The chauffeur gets out, checks and reports that the animal is dead.

'You were driving; go and tell the farmer,' said Trudeau.

Hours later, the chauffeur returns totally plastered, hair ruffled with a big grin on his face.

'My god, what happened to you?' asks Trudeau.

The chauffeur replies:

'When I got there, the farmer opened his best bottle of whiskey, the wife gave me a slap-up meal and the daughter took me upstairs and made love to me.'

'What on earth did you say to them?' asks Trudeau.

I knocked on the door, and when it was answered, I said to them, I'm Justin Trudeau's chauffeur and I've just killed the jackass.
 

MikeJr

Moderator
Staff member
30
I'm trying to understand why burial rituals would be made into a mockumentary? Not my bag either.

The chaufffeur Jackass story was pretty good though.

Keep well, keep healthy,
Mike
 

Trans

Active Member
10
Sorry Trans. Not really funny to me. Guess just not my type of humour.
I'm trying to understand why burial rituals would be made into a mockumentary? Not my bag either.

The chaufffeur Jackass story was pretty good though.

Keep well, keep healthy,
Mike

Hey Guys its just the reality of Brokers right now what they are doing with the Carriers at the moment
I was just checking the lanes on DAT and I have seen mostly loads paying close to $1/ Mile. Its been getting hard for carriers to break even. I hope things will get better soon when we are done with the COVID situation.

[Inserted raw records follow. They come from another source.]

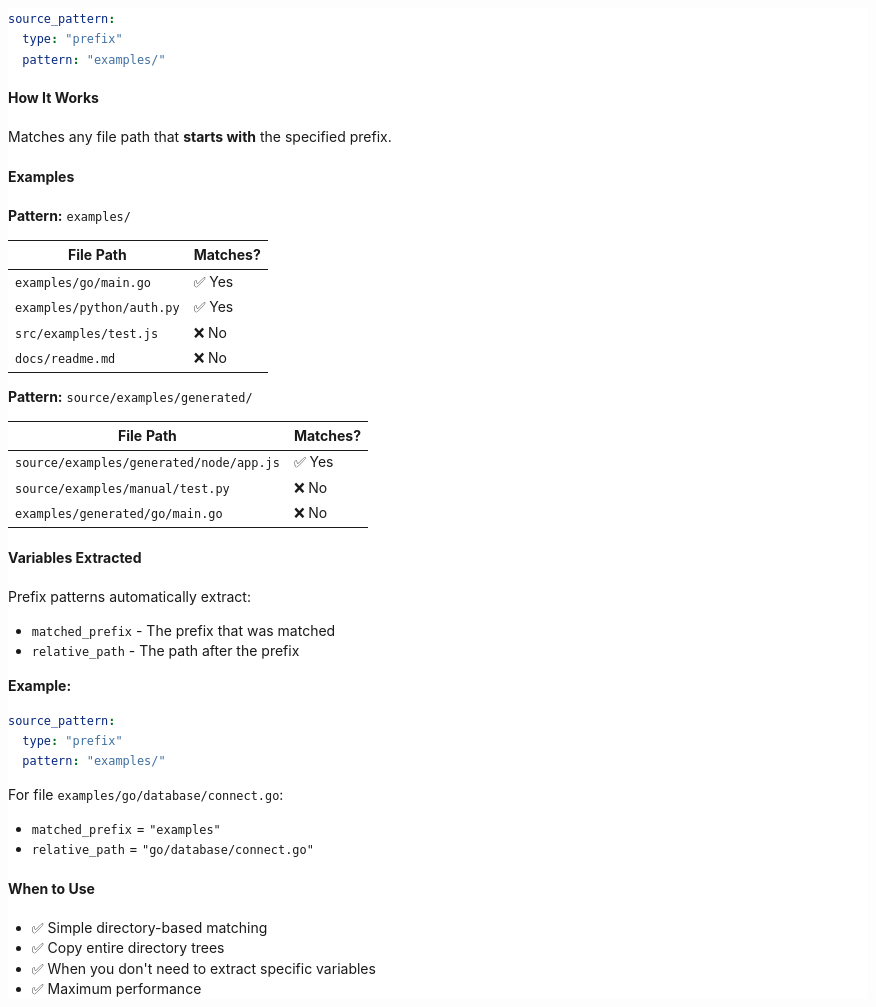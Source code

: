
 ```yaml
source_pattern:
  type: "prefix"
  pattern: "examples/"
```

#### How It Works

Matches any file path that **starts with** the specified prefix.

#### Examples

**Pattern:** `examples/`

| File Path                 | Matches? |
|---------------------------|----------|
| `examples/go/main.go`     | ✅ Yes    |
| `examples/python/auth.py` | ✅ Yes    |
| `src/examples/test.js`    | ❌ No     |
| `docs/readme.md`          | ❌ No     |

**Pattern:** `source/examples/generated/`

| File Path                               | Matches? |
|-----------------------------------------|----------|
| `source/examples/generated/node/app.js` | ✅ Yes    |
| `source/examples/manual/test.py`        | ❌ No     |
| `examples/generated/go/main.go`         | ❌ No     |

#### Variables Extracted

Prefix patterns automatically extract:
- `matched_prefix` - The prefix that was matched
- `relative_path` - The path after the prefix

**Example:**
```yaml
source_pattern:
  type: "prefix"
  pattern: "examples/"
```

For file `examples/go/database/connect.go`:
- `matched_prefix` = `"examples"`
- `relative_path` = `"go/database/connect.go"`

#### When to Use

- ✅ Simple directory-based matching
- ✅ Copy entire directory trees
- ✅ When you don't need to extract specific variables
- ✅ Maximum performance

Also, I just deleted the video. It was just random stuff we get over the internet.

Stay Safe and Healthy
 

MikeJr

Moderator
Staff member
30
I understand the intent of the joke/video, yes. It's the video itself that I was having a hard time digesting.

The thing is neither brokers nor carriers really set the market price for freight. The market does! Everything that goes up must come down and everything that is down will soon enough go back up (so my investment manager says). It's just that a chunk of the marketplace is closed for now so it's causing a shortage of freight on some lanes and there are still trucks looking for loads to replace the regular lanes that are temporarily not shipping.

I pray it's only a few more weeks until things are closer to normal than now, my crystal ball is currently broken though.

Keep well, we're going to get throught this, it's only a matter of when,
Mike
 

Shakey

Site Supporter
30
A farmer drove to a neighbor's farmhouse and knocked at the door. A boy, about 9, opened the door. "Is your dad or mom home?" said the farmer.

"No, they went to town."

"How about your brother, Howard? Is he here?"

"No, he went with Mom and Dad."

The farmer stood there for a few minutes, shifting from one foot to the other, mumbling to himself, when the young boy says, "I know where all the tools are, if you want to borrow one, or I can give Dad a message."

"Well," said the farmer uncomfortably. "No, I really want to talk to your Dad, about your brother Howard getting my daughter Suzy pregnant".

The boy thought for a moment, then says, "You'll have to talk to my Dad about that. I know he charges $500 for the bulls and $150 for the pigs, but I have no idea how much he charges for Howard."
 

bubba-one

Site Supporter
15
joke of the day...Curtis and Leroy saw an ad in the newspaper and bought a mule for $100. The farmer agreed to deliver the mule the next day. The next morning the farmer drove up and said, "Sorry fellers, I have some bad news, the mule died last night." Curtis and Leroy replied, "well, then just give us our money back." The farmer said, "Can't do that. I went and spent it already." They said, "OK then, just bring us the dead mule." The farmer asked, "What in the world ya'll gonna do with a dead mule?" Curtis said, "We gonna raffle him off." The farmer said, "You can't raffle off a dead mule!" Leroy said, "We sure can! Heck, we don't hafta tell nobody he's dead!" A couple weeks later, the farmer ran into Curtis and Leroy at the grocery store and asked: "What'd you fellers ever do with that dead mule?" They said, "We raffled him off like we said we was gonna do." Leroy said, "Shucks, we sold 500 tickets fer two dollars apiece and made a profit of $898." The farmer said, "My lord, didn't anyone complain?" Curtis said "Well, the feller that won got upset. So we gave him his two dollars back." Curtis and Leroy now work for the Canadian Government. They are overseeing the Carbon Tax Plan.